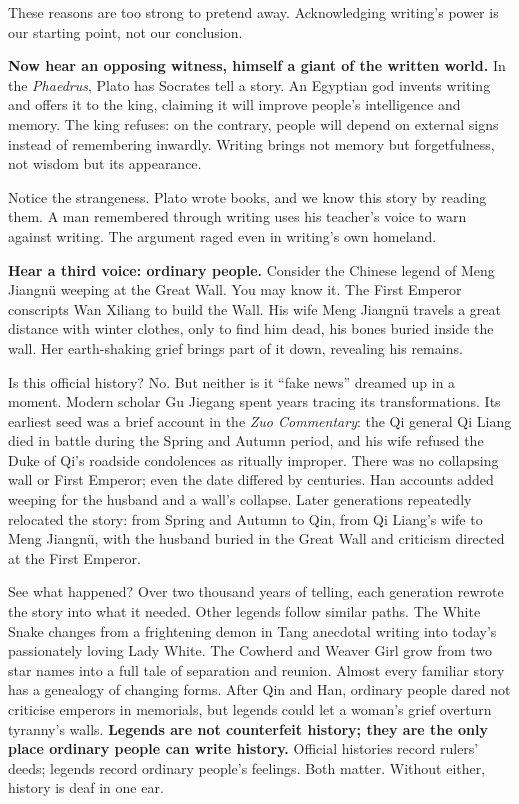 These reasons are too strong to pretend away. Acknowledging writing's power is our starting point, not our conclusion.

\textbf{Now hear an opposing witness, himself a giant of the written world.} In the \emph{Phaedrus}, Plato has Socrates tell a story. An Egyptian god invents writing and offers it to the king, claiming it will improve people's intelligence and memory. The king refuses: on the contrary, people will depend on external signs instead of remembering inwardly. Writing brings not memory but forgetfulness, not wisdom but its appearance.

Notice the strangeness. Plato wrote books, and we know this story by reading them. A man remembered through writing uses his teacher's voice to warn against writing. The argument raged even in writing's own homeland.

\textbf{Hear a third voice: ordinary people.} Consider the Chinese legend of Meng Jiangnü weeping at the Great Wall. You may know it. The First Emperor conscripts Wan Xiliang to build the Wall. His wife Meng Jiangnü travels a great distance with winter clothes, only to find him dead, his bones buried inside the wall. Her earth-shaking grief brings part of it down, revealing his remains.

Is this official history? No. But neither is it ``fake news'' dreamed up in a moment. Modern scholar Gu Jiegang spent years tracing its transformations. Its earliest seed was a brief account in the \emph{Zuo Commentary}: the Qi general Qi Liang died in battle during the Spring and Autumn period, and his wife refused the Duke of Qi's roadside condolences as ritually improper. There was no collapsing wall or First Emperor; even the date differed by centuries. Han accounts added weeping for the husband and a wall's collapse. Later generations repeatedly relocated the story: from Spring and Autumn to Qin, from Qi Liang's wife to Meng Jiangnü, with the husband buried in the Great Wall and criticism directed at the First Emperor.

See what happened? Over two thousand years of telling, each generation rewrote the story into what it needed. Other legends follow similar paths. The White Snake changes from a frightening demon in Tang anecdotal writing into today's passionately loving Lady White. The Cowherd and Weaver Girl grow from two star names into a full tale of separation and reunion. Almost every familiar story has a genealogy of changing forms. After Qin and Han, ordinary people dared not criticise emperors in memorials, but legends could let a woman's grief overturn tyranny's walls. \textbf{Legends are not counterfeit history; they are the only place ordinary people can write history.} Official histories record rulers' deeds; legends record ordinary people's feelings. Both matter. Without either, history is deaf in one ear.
════
■ **WHAT TO DO**
What are the lines above that hold the string "from"? Copy them.

■ **OUTPUT OF THE EXERCISE**
Is this official history? No. But neither is it ``fake news'' dreamed up in a moment. Modern scholar Gu Jiegang spent years tracing its transformations. Its earliest seed was a brief account in the \emph{Zuo Commentary}: the Qi general Qi Liang died in battle during the Spring and Autumn period, and his wife refused the Duke of Qi's roadside condolences as ritually improper. There was no collapsing wall or First Emperor; even the date differed by centuries. Han accounts added weeping for the husband and a wall's collapse. Later generations repeatedly relocated the story: from Spring and Autumn to Qin, from Qi Liang's wife to Meng Jiangnü, with the husband buried in the Great Wall and criticism directed at the First Emperor.
See what happened? Over two thousand years of telling, each generation rewrote the story into what it needed. Other legends follow similar paths. The White Snake changes from a frightening demon in Tang anecdotal writing into today's passionately loving Lady White. The Cowherd and Weaver Girl grow from two star names into a full tale of separation and reunion. Almost every familiar story has a genealogy of changing forms. After Qin and Han, ordinary people dared not criticise emperors in memorials, but legends could let a woman's grief overturn tyranny's walls. \textbf{Legends are not counterfeit history; they are the only place ordinary people can write history.} Official histories record rulers' deeds; legends record ordinary people's feelings. Both matter. Without either, history is deaf in one ear.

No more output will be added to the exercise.